▶ [DIRECTIONS]:
Print, in exact form, the lines below from the one containing "Alexander Heinlein |" through the one containing "Phipps, SNL |", and omit all others.

-- Opening Marker --

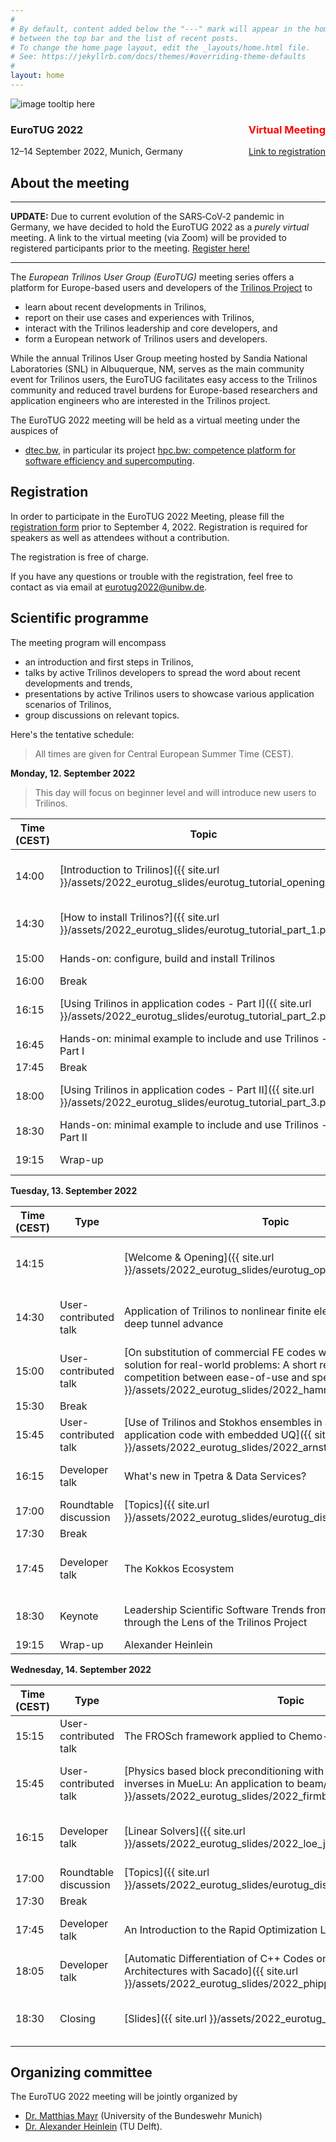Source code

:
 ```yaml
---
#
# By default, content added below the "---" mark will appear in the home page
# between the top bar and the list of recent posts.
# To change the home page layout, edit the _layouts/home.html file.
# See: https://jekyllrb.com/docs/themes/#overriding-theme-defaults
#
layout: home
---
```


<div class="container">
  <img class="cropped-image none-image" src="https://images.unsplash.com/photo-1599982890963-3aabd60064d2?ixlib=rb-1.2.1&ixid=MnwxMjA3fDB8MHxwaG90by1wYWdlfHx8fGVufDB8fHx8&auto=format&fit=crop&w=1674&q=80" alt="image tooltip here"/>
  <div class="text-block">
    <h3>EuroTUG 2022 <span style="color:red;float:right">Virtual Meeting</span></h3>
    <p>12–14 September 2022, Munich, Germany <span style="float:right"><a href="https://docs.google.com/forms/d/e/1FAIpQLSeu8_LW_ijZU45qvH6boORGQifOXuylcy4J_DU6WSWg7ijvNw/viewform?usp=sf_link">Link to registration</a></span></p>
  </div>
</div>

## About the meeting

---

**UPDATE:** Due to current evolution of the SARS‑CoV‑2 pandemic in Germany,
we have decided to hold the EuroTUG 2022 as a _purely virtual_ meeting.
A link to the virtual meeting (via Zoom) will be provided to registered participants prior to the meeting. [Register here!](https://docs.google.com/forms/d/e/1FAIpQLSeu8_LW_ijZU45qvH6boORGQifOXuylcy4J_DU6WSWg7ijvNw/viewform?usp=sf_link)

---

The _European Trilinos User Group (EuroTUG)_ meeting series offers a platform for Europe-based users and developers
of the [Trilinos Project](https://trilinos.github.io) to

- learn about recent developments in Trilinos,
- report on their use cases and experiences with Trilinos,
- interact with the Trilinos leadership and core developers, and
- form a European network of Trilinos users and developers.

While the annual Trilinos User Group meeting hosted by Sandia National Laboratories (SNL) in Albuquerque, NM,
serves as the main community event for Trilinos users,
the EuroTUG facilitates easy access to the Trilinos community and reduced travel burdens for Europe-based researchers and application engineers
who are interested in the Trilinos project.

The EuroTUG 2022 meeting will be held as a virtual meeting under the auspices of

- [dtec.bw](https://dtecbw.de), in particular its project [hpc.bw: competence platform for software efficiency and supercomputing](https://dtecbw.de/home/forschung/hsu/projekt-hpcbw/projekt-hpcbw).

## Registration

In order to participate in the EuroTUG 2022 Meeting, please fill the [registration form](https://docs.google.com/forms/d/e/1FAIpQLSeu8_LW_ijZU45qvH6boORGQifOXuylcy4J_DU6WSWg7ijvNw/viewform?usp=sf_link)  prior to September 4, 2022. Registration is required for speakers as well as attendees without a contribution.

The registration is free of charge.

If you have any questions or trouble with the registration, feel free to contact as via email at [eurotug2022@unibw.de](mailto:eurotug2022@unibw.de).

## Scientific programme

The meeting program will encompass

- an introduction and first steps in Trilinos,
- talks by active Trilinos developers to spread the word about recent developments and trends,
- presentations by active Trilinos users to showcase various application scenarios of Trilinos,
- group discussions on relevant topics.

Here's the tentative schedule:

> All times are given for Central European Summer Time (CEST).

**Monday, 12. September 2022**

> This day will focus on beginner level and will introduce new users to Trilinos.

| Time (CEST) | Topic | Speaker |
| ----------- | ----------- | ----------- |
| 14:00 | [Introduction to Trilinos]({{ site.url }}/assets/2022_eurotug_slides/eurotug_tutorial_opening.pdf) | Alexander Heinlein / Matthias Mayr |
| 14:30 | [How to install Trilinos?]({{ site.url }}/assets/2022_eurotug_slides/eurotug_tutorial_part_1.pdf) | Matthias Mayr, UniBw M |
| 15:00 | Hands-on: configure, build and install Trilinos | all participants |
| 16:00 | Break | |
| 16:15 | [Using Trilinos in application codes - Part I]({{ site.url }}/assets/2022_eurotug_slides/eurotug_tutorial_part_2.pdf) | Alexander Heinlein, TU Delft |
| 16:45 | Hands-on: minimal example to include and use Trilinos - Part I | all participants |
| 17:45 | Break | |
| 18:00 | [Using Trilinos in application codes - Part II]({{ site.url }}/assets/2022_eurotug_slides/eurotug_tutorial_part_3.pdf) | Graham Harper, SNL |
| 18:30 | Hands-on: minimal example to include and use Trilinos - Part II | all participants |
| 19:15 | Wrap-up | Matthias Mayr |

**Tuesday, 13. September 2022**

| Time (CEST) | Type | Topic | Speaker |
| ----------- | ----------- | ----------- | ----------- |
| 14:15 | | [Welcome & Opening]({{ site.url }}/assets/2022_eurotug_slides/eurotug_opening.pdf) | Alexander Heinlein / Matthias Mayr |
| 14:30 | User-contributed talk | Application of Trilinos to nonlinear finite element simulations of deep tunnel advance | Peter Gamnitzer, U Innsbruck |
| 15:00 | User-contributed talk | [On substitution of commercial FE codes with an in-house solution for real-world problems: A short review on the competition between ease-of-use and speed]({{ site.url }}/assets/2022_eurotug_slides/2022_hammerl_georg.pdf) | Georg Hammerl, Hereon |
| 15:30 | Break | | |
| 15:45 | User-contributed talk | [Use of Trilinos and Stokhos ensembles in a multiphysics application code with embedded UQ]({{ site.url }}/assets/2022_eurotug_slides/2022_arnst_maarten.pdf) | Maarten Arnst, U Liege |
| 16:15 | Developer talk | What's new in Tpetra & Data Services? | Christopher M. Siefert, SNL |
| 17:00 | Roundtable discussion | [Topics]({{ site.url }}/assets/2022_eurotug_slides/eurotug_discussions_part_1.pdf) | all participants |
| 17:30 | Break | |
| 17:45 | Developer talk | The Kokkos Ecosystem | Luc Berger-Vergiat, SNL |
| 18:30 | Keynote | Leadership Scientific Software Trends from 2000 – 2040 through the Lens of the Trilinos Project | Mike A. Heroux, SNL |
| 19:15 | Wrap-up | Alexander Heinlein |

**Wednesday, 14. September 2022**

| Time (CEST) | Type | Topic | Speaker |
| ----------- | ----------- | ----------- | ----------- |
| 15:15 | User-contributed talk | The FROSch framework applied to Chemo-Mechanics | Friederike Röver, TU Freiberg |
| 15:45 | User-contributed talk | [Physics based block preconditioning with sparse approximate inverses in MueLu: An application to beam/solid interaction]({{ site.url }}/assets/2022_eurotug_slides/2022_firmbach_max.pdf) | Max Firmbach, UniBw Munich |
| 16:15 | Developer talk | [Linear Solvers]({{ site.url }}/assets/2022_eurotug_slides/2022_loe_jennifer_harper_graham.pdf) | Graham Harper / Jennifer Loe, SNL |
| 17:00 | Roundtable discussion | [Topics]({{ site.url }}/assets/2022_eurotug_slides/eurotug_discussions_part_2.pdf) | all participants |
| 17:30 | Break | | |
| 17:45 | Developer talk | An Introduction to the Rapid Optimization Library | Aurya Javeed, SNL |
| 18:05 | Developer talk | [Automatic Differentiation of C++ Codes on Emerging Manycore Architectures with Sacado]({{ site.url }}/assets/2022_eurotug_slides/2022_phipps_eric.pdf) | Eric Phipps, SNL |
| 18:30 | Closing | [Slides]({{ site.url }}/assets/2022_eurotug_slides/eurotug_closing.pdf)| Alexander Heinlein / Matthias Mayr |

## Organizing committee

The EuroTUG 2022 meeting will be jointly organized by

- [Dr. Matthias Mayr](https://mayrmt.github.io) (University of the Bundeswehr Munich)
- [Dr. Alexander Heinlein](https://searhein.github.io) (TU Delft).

-- Closing Marker --
-- Opening Marker --

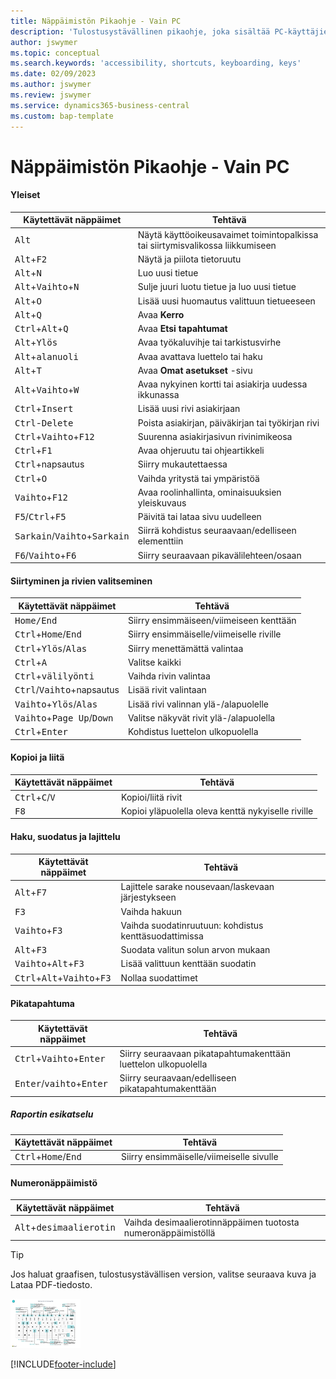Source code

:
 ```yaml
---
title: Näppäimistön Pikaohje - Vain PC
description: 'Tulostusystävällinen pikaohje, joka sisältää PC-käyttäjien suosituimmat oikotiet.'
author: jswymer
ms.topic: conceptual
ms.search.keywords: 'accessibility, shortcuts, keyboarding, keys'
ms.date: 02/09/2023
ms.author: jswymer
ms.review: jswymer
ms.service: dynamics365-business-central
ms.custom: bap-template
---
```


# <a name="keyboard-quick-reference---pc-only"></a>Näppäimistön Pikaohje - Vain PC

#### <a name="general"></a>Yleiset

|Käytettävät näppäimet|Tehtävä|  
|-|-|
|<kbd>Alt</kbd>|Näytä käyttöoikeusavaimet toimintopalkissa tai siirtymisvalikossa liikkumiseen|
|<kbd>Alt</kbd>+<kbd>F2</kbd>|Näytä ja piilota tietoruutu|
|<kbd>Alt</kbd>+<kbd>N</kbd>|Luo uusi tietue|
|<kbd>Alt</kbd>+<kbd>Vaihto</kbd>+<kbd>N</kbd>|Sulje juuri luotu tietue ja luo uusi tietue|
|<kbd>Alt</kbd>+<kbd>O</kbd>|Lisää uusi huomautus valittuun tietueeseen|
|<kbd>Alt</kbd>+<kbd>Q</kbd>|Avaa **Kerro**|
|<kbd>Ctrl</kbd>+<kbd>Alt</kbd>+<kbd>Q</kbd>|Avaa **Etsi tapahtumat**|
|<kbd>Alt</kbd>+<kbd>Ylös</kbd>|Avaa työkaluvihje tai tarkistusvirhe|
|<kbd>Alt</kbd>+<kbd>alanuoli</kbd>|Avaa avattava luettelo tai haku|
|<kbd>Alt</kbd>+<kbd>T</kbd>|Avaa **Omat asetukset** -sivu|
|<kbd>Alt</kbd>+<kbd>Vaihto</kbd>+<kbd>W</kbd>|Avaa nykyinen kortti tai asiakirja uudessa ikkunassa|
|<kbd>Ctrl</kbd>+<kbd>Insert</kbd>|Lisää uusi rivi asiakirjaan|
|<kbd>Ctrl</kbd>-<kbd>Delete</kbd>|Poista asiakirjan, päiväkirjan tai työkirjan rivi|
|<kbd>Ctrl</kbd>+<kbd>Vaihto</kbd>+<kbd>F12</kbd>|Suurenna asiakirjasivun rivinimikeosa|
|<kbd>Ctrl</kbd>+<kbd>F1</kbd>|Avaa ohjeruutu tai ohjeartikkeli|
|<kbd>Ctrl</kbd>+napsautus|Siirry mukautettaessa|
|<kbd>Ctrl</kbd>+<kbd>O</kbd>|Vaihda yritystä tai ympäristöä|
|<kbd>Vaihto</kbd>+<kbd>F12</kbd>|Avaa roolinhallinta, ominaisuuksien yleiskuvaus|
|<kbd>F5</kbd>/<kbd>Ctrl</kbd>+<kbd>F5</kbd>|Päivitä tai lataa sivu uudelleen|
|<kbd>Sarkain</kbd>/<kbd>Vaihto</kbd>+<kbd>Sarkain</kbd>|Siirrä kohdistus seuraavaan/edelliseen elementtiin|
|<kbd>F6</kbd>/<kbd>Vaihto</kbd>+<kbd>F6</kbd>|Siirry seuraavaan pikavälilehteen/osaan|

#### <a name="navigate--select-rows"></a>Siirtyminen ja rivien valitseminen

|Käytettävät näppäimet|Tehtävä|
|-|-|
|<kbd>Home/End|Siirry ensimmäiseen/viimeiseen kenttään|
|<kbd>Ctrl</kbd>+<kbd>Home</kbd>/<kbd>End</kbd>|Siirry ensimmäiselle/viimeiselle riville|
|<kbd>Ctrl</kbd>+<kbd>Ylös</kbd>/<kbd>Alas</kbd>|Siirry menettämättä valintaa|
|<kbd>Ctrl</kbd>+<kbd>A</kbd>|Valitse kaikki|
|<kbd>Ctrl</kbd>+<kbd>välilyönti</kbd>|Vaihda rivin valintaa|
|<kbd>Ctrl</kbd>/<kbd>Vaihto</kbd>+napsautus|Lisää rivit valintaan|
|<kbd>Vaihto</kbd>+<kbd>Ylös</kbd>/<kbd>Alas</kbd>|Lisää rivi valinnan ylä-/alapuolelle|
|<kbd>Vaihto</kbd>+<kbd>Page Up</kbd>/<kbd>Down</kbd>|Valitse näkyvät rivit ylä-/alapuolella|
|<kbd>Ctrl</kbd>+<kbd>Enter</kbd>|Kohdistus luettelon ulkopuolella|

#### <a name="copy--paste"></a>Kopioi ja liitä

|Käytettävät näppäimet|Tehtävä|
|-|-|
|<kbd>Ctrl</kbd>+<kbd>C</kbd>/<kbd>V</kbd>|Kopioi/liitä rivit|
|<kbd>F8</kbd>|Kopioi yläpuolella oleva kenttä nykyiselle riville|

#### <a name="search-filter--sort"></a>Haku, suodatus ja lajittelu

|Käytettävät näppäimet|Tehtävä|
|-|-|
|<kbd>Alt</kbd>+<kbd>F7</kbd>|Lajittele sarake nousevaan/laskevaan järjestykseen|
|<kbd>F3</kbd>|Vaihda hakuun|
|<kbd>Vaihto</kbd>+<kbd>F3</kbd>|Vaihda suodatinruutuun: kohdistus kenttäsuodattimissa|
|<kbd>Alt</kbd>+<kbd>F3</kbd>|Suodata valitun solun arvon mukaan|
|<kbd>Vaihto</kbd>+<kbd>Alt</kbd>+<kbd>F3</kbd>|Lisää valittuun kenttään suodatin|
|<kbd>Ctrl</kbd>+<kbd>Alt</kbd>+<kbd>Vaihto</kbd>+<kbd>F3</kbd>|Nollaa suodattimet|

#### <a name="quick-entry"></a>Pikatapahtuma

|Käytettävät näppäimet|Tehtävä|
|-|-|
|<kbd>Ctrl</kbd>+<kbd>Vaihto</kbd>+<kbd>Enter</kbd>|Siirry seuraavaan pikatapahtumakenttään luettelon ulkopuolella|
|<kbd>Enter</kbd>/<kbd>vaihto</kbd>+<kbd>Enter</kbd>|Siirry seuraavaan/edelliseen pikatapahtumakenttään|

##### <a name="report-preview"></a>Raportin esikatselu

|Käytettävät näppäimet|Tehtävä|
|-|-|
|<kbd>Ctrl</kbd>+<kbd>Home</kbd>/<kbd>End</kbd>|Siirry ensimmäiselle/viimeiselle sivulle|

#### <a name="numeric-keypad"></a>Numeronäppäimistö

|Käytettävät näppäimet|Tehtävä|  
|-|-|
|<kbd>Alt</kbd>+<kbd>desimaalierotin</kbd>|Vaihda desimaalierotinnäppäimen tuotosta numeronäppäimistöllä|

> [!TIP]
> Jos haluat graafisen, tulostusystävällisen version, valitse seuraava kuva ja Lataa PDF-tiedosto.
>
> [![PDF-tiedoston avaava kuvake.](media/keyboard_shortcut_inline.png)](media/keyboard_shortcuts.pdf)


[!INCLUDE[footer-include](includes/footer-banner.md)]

-- Closing Marker --

▶ [ANSWER BELOW]:
| 19:15 | Wrap-up | Alexander Heinlein |

**Wednesday, 14. September 2022**

| Time (CEST) | Type | Topic | Speaker |
| ----------- | ----------- | ----------- | ----------- |
| 15:15 | User-contributed talk | The FROSch framework applied to Chemo-Mechanics | Friederike Röver, TU Freiberg |
| 15:45 | User-contributed talk | [Physics based block preconditioning with sparse approximate inverses in MueLu: An application to beam/solid interaction]({{ site.url }}/assets/2022_eurotug_slides/2022_firmbach_max.pdf) | Max Firmbach, UniBw Munich |
| 16:15 | Developer talk | [Linear Solvers]({{ site.url }}/assets/2022_eurotug_slides/2022_loe_jennifer_harper_graham.pdf) | Graham Harper / Jennifer Loe, SNL |
| 17:00 | Roundtable discussion | [Topics]({{ site.url }}/assets/2022_eurotug_slides/eurotug_discussions_part_2.pdf) | all participants |
| 17:30 | Break | | |
| 17:45 | Developer talk | An Introduction to the Rapid Optimization Library | Aurya Javeed, SNL |
| 18:05 | Developer talk | [Automatic Differentiation of C++ Codes on Emerging Manycore Architectures with Sacado]({{ site.url }}/assets/2022_eurotug_slides/2022_phipps_eric.pdf) | Eric Phipps, SNL |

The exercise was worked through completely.